Dimension scoring detail. Usage Depth is scored from 4 tradeoff pairs (T1-T4) plus one scenario at 0.3 weight, giving a normalisation range of -2.3 to +2.3. Tool Breadth (T5-T7) and Integration Level (T8-T10) each receive two scenario contributions at 0.3 weight, giving a normalisation range of -2.6 to +2.6. Future Orientation is derived from the mean of two scenario responses (S1c, S2c) normalised with the standard -2 to +2 range.

Study 3: What's Holding Back My Use of AI? (Structural Friction)

Three friction dimensions are scored from 10 tradeoff pairs plus six scenario questions. Study 3 uses a different scoring logic from the other two studies.
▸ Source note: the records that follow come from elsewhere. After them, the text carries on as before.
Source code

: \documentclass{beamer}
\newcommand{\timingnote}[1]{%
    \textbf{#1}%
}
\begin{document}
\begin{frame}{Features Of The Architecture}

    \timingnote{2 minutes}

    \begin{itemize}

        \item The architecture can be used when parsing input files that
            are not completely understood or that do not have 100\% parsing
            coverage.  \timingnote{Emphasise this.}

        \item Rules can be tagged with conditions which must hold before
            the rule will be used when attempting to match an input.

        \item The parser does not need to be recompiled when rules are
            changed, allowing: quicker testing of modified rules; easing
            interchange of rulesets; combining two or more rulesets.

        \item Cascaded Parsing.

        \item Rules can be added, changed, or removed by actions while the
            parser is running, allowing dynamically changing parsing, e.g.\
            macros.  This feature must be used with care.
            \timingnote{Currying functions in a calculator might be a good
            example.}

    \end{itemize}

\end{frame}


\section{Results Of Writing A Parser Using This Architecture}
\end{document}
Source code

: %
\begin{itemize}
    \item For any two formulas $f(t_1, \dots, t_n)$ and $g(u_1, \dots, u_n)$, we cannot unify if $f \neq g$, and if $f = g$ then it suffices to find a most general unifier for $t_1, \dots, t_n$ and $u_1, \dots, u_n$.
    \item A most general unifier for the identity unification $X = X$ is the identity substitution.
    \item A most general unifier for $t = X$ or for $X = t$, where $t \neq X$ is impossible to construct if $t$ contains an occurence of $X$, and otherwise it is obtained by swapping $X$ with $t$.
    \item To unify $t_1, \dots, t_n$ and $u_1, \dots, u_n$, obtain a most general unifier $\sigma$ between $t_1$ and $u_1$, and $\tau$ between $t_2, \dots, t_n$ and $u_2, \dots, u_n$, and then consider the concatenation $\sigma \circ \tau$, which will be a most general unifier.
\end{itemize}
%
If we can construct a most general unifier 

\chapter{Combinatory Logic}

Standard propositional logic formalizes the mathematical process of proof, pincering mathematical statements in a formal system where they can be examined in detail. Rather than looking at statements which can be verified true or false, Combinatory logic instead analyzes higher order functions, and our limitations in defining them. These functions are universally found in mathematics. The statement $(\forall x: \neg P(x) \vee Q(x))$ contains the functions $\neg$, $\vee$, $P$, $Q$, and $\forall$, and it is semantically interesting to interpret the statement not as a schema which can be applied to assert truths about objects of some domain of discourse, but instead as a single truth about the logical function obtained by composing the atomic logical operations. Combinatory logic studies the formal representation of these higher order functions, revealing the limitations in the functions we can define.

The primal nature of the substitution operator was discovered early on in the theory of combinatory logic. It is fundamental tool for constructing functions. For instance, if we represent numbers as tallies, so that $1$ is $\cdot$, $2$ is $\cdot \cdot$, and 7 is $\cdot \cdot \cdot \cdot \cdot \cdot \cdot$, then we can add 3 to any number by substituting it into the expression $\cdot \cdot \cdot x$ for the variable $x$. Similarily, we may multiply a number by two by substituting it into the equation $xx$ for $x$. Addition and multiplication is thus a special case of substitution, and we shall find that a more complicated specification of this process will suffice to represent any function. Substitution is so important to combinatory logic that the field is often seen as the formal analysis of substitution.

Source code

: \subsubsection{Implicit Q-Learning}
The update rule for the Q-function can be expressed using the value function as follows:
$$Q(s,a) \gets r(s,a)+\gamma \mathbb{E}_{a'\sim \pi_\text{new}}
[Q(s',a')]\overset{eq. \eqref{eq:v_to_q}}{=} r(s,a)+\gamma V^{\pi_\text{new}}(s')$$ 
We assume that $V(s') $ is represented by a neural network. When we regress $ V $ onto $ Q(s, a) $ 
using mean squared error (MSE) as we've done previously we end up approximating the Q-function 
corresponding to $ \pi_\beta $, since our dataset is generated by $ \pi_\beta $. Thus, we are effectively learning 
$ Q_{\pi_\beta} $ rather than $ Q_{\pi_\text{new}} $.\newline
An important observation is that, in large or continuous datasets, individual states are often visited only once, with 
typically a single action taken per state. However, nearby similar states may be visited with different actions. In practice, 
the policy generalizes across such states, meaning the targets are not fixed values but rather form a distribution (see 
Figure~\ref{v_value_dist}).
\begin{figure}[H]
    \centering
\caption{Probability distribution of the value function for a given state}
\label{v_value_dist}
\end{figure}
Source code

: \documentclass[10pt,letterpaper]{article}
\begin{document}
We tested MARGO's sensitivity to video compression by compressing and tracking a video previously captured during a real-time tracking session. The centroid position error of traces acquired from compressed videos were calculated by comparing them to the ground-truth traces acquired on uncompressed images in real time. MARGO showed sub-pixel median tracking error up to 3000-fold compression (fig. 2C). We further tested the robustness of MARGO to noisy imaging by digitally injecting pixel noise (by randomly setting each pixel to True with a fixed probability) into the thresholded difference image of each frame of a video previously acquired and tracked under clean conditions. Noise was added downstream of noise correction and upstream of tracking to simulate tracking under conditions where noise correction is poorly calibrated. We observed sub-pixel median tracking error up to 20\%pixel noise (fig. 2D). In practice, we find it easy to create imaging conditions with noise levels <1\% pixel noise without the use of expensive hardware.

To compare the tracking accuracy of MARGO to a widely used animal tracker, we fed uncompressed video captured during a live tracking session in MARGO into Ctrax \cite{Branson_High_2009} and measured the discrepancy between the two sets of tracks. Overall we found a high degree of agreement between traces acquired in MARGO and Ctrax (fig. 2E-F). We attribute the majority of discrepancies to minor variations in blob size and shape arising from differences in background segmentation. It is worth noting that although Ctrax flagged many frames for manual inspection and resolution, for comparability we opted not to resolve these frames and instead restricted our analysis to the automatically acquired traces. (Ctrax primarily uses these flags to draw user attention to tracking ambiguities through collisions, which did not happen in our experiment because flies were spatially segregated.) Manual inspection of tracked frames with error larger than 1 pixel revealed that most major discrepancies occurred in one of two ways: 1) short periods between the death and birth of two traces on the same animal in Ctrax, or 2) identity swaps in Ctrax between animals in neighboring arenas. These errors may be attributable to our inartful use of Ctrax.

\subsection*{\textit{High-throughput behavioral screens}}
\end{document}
Each tradeoff pair in Study 3 pits two friction types against each other: Activation versus Knowledge, Knowledge versus Decision, or Activation versus Decision. Your response determines how much each friction type receives from that pair. Leaning strongly toward one option does not mean the other is absent: it means one is more prominent than the other in your experience.

Dimension	What it measures
Activation Friction	Barriers to getting started: waiting for approvals, chasing people, coordination overhead before work can begin
Knowledge Friction	Gaps in accessible knowledge: scattered information, expertise trapped in specific people, documentation that does not exist
Decision Friction	Constraints on decisions: reasoning that was never recorded, decisions that get revisited because stakeholders were excluded, conflicting directions

Composite: Maximum friction score. The composite for Study 3 is the highest of the three friction dimension scores, not the average:

Friction Index = max(Activation, Knowledge, Decision)

This design reflects a key insight: the dominant friction type defines the overall friction experience. If Activation Friction is 85 and the other two are 30, the composite is 85. Averaging would obscure the severity of the dominant barrier.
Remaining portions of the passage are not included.